I want to discuss with Biostars community and the specialists on Exome-seq the two known callers: MuTect2 and CaVEMan. As far as I know, there hasn't been any papers when comparing both tools but I heard people claiming that the overlap goes to at least 80%. In my analysis, I found that the overlap is only 20%. So, I would really appreciate any feedback on this topic or any help you could provide.
Background information on Exome-seq: Exome-seq (also called Whole Exome Sequencing or WES), in short, allows to discover mutations in exons of the sequenced DNA using different mathematical approaches by comparing, for example, a matched normal and tumor sample.

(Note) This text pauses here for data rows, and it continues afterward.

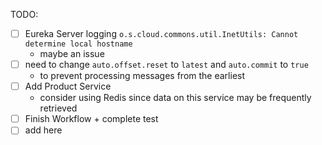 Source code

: 
TODO:
  - [ ] Eureka Server logging `o.s.cloud.commons.util.InetUtils: Cannot determine local hostname` 
    - maybe an issue
  - [ ] need to change `auto.offset.reset` to `latest` and `auto.commit` to `true`
    - to prevent processing messages from the earliest
  - [ ] Add Product Service
    - consider using Redis since data on this service may be frequently retrieved
  - [ ] Finish Workflow + complete test
  - [ ] add here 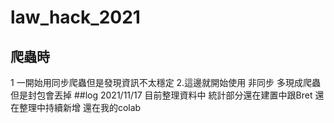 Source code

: # law_hack_2021
## 爬蟲時
1 一開始用同步爬蟲但是發現資訊不太穩定
2.這邊就開始使用 非同步 多現成爬蟲
但是封包會丟掉
##log
2021/11/17
目前整理資料中 
統計部分還在建置中跟Bret 還在整理中持續新增
還在我的colab
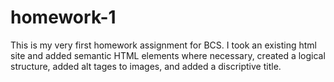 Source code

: # homework-1
This is my very first homework assignment for BCS. I took an existing html site and added semantic HTML elements where necessary, created a logical structure, added alt tages to images, and added a discriptive title.
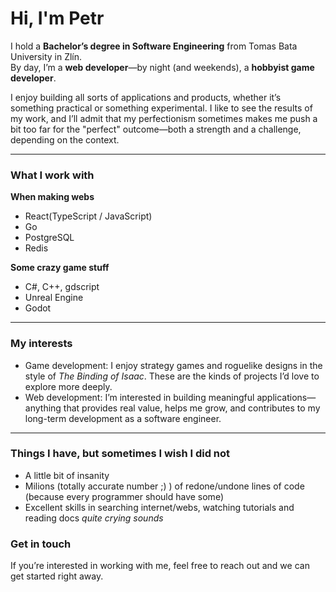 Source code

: # Hi, I'm Petr

I hold a **Bachelor’s degree in Software Engineering** from Tomas Bata University in Zlín.  
By day, I’m a **web developer**—by night (and weekends), a **hobbyist game developer**.  

I enjoy building all sorts of applications and products, whether it’s something practical or something experimental. I like to see the results of my work, and I’ll admit that my perfectionism sometimes makes me push a bit too far for the "perfect" outcome—both a strength and a challenge, depending on the context.

---

### What I work with
**When making webs**  
- React(TypeScript / JavaScript)  
- Go  
- PostgreSQL  
- Redis  

**Some crazy game stuff** 
- C#, C++, gdscript
- Unreal Engine  
- Godot  

---

### My interests
- Game development: I enjoy strategy games and roguelike designs in the style of *The Binding of Isaac*. These are the kinds of projects I’d love to explore more deeply.  
- Web development: I’m interested in building meaningful applications—anything that provides real value, helps me grow, and contributes to my long-term development as a software engineer.  

---
### Things I have, but sometimes I wish I did not
- A little bit of insanity
- Milions (totally accurate number ;) ) of redone/undone lines of code (because every programmer should have some)
- Excellent skills in searching internet/webs, watching tutorials and reading docs *quite crying sounds*

### Get in touch
If you’re interested in working with me, feel free to reach out and we can get started right away.


<!---
Pitickozdravicko/Pitickozdravicko is a ✨ special ✨ repository because its `README.md` (this file) appears on your GitHub profile.
You can click the Preview link to take a look at your changes.
--->
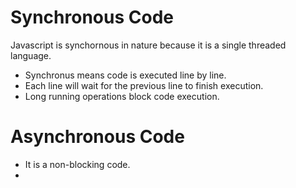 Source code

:# Synchronous Code
Javascript is synchornous in nature because it is a single threaded language. 
+ Synchronus means code is executed line by line.
+ Each line will wait for the previous line to finish execution.
+ Long running operations block code execution. 


# Asynchronous Code

+ It is a non-blocking code.
+  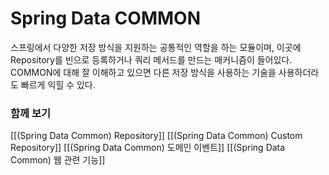 # Spring Data COMMON

스프링에서 다양한 저장 방식을 지원하는 공통적인 역할을 하는 모듈이며, 이곳에 Repository를 빈으로 등록하거나 쿼리 메서드를 만드는 매커니즘이 들어있다. COMMON에 대해 잘 이해하고 있으면 다른 저장 방식을 사용하는 기술을 사용하더라도 빠르게 익힐 수 있다.

### 함께 보기
[[(Spring Data Common) Repository]]
[[(Spring Data Common) Custom Repository]]
[[(Spring Data Common) 도메인 이벤트]]
[[(Spring Data Common) 웹 관련 기능]]

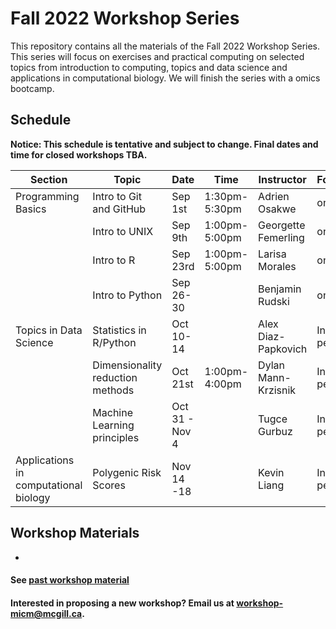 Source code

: # Fall 2022 Workshop Series

This repository contains all the materials of the Fall 2022 Workshop Series. 
This series will focus on exercises and practical computing on selected topics from introduction to computing, topics and data science and applications in computational biology. We will finish the series with a omics bootcamp.

## Schedule

**Notice: This schedule is tentative and subject to change. Final dates and time for closed workshops TBA.**

|Section | Topic | Date | Time | Instructor | Format | Registration |
|-----| ------| ---- | ----- | ---------- | -------- | ------- |
| Programming Basics | Intro to Git and GitHub| Sep 1st | 1:30pm-5:30pm | Adrien Osakwe| online | Closed |
|| Intro to UNIX | Sep 9th | 1:00pm-5:00pm | Georgette Femerling | online | [Open](https://forms.gle/TcChp9G242EB7eF58) |
|| Intro to R | Sep 23rd | 1:00pm-5:00pm | Larisa Morales | online | [Open](https://forms.gle/4X5iUTMrQBEoHDZg9) |
|| Intro to Python | Sep 26-30 |  | Benjamin Rudski | online | Closed |
| Topics in Data Science |Statistics in R/Python |  Oct 10-14 |  | Alex Diaz-Papkovich‬ | In-person | Closed |
||Dimensionality reduction methods | Oct 21st | 1:00pm-4:00pm | Dylan Mann-Krzisnik | In-person | Closed |
||Machine Learning principles| Oct 31 - Nov 4 | | Tugce Gurbuz | In-person | Closed |
| Applications in computational biology | Polygenic Risk Scores | Nov 14 -18	|  | Kevin Liang	| In-person | Closed | 

## Workshop Materials

* [](https://github.com/McGill-MiCM/)

#### See [past workshop material](https://mcgill-micm.github.io/MicM-Mcgill/)
#### Interested in proposing a new workshop? Email us at workshop-micm@mcgill.ca.
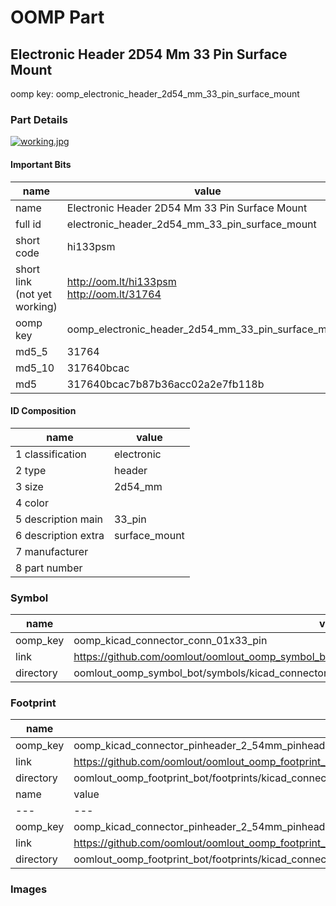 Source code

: # OOMP Part  
## Electronic Header 2D54 Mm 33 Pin Surface Mount  
  
oomp key: oomp_electronic_header_2d54_mm_33_pin_surface_mount  
  
### Part Details  
  
[![working.jpg](working_600.jpg)](working.jpg)  
  
#### Important Bits  
| name | value | 
| --- | --- | 
| name | Electronic Header 2D54 Mm 33 Pin Surface Mount | 
| full id | electronic_header_2d54_mm_33_pin_surface_mount | 
| short code | hi133psm | 
| short link<br>(not yet working) | http://oom.lt/hi133psm<br>http://oom.lt/31764 | 
| oomp key | oomp_electronic_header_2d54_mm_33_pin_surface_mount | 
| md5_5 | 31764 | 
| md5_10 | 317640bcac | 
| md5 | 317640bcac7b87b36acc02a2e7fb118b | 
#### ID Composition  
| name | value | 
| --- | --- | 
| 1 classification | electronic | 
| 2 type | header | 
| 3 size | 2d54_mm | 
| 4 color |  | 
| 5 description main | 33_pin | 
| 6 description extra | surface_mount | 
| 7 manufacturer |  | 
| 8 part number |  | 
### Symbol  
| name | value | 
| --- | --- | 
| oomp_key | oomp_kicad_connector_conn_01x33_pin | 
| link | https://github.com/oomlout/oomlout_oomp_symbol_bot/tree/main/symbols/kicad_connector_conn_01x33_pin | 
| directory | oomlout_oomp_symbol_bot/symbols/kicad_connector_conn_01x33_pin//working/working.kicad_sym | 
### Footprint  
| name | value | 
| --- | --- | 
| oomp_key | oomp_kicad_connector_pinheader_2_54mm_pinheader_1x33_p2_54mm_vertical | 
| link | https://github.com/oomlout/oomlout_oomp_footprint_bot/tree/main/foootprntss/kicad_connector_pinheader_2_54mm_pinheader_1x33_p2_54mm_vertical | 
| directory | oomlout_oomp_footprint_bot/footprints/kicad_connector_pinheader_2_54mm_pinheader_1x33_p2_54mm_vertical//working/working.kicad_mod | 
| name | value | 
| --- | --- | 
| oomp_key | oomp_kicad_connector_pinheader_2_54mm_pinheader_1x33_p2_54mm_vertical_smd_pin | 
| link | https://github.com/oomlout/oomlout_oomp_footprint_bot/tree/main/foootprntss/kicad_connector_pinheader_2_54mm_pinheader_1x33_p2_54mm_vertical_smd_pin | 
| directory | oomlout_oomp_footprint_bot/footprints/kicad_connector_pinheader_2_54mm_pinheader_1x33_p2_54mm_vertical_smd_pin//working/working.kicad_mod | 
### Images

To be able to judge better the outcome, I believe it is necessary to mention briefly the steps performed by my analysis.
TCGA: 4 patients matched normal/tumor in BAM format that have been co-cleaned by the TCGA.
My samples (will call them Cohort): 15 patients matched normal/tumor of which 3 are duplicates (18 samples), in FastQ format. The samples after alignment have an average of 90 million reads after cleaning and PCR duplicates removed and around 95% of properly paired reads with the reference genome.
Following the Best Practices of GATK, I produced the BAM files for the cohort like so. The reference genome for the cohort is hg19 and for the TCGA patients is GRCh38.d1.vd1 (provided by the TCGA). It is all natural that I compare MuTect2 and CaVEMan results between the same reference genomes. So, the first comparison between both tools will be for my cohort and the second one will be for the TCGA.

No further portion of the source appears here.